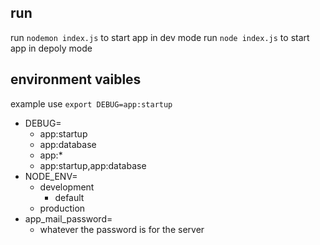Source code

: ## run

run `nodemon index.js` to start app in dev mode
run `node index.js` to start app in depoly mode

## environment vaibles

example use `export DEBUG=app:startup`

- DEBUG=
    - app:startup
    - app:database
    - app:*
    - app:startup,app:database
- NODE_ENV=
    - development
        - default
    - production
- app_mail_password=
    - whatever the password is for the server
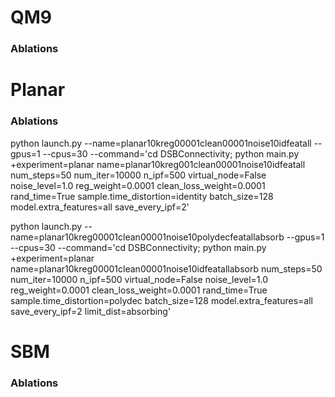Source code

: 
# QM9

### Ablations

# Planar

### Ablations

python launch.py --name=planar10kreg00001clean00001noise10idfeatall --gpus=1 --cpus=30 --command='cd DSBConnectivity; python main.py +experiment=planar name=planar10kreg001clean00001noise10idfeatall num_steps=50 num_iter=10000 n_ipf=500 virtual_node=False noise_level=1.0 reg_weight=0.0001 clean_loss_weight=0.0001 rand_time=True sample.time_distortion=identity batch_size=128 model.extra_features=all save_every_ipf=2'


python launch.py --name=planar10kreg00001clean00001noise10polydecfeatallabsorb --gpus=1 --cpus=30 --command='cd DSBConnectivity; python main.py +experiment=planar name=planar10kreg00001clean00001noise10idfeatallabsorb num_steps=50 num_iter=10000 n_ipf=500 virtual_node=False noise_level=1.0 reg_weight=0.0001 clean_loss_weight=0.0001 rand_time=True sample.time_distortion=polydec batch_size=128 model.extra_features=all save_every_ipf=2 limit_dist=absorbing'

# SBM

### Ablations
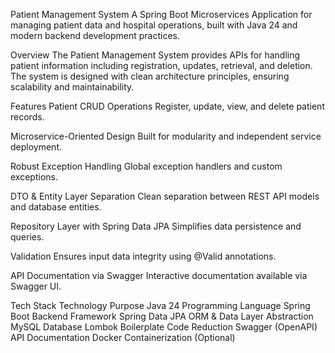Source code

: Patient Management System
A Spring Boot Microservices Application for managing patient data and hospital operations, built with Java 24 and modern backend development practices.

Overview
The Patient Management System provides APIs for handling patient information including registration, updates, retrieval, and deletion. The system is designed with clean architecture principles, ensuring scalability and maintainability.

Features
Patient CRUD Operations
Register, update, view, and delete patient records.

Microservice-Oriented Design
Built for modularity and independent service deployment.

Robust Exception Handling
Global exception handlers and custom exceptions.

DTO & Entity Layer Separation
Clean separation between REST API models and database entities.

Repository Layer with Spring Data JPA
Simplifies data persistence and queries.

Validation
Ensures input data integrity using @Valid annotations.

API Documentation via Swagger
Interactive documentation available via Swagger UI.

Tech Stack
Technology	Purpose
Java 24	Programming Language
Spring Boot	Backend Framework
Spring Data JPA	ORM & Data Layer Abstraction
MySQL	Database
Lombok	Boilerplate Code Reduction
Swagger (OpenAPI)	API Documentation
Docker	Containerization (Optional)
■ ■ ■ ■ ■
PROBLEM DETAILS: Repeat the records above exactly, leaving out any pictures they contain.

EXERCISE RESPONSE:
Source code

: ## run

run `nodemon index.js` to start app in dev mode
run `node index.js` to start app in depoly mode

## environment vaibles

example use `export DEBUG=app:startup`

- DEBUG=
    - app:startup
    - app:database
    - app:*
    - app:startup,app:database
- NODE_ENV=
    - development
        - default
    - production
- app_mail_password=
    - whatever the password is for the server
Source code

: 
# QM9

### Ablations

# Planar

### Ablations

python launch.py --name=planar10kreg00001clean00001noise10idfeatall --gpus=1 --cpus=30 --command='cd DSBConnectivity; python main.py +experiment=planar name=planar10kreg001clean00001noise10idfeatall num_steps=50 num_iter=10000 n_ipf=500 virtual_node=False noise_level=1.0 reg_weight=0.0001 clean_loss_weight=0.0001 rand_time=True sample.time_distortion=identity batch_size=128 model.extra_features=all save_every_ipf=2'


python launch.py --name=planar10kreg00001clean00001noise10polydecfeatallabsorb --gpus=1 --cpus=30 --command='cd DSBConnectivity; python main.py +experiment=planar name=planar10kreg00001clean00001noise10idfeatallabsorb num_steps=50 num_iter=10000 n_ipf=500 virtual_node=False noise_level=1.0 reg_weight=0.0001 clean_loss_weight=0.0001 rand_time=True sample.time_distortion=polydec batch_size=128 model.extra_features=all save_every_ipf=2 limit_dist=absorbing'

# SBM

### Ablations
Source code

: Patient Management System
A Spring Boot Microservices Application for managing patient data and hospital operations, built with Java 24 and modern backend development practices.

Overview
The Patient Management System provides APIs for handling patient information including registration, updates, retrieval, and deletion. The system is designed with clean architecture principles, ensuring scalability and maintainability.

Features
Patient CRUD Operations
Register, update, view, and delete patient records.

Microservice-Oriented Design
Built for modularity and independent service deployment.

Robust Exception Handling
Global exception handlers and custom exceptions.

DTO & Entity Layer Separation
Clean separation between REST API models and database entities.

Repository Layer with Spring Data JPA
Simplifies data persistence and queries.

Validation
Ensures input data integrity using @Valid annotations.

API Documentation via Swagger
Interactive documentation available via Swagger UI.

Tech Stack
Technology	Purpose
Java 24	Programming Language
Spring Boot	Backend Framework
Spring Data JPA	ORM & Data Layer Abstraction
MySQL	Database
Lombok	Boilerplate Code Reduction
Swagger (OpenAPI)	API Documentation
Docker	Containerization (Optional)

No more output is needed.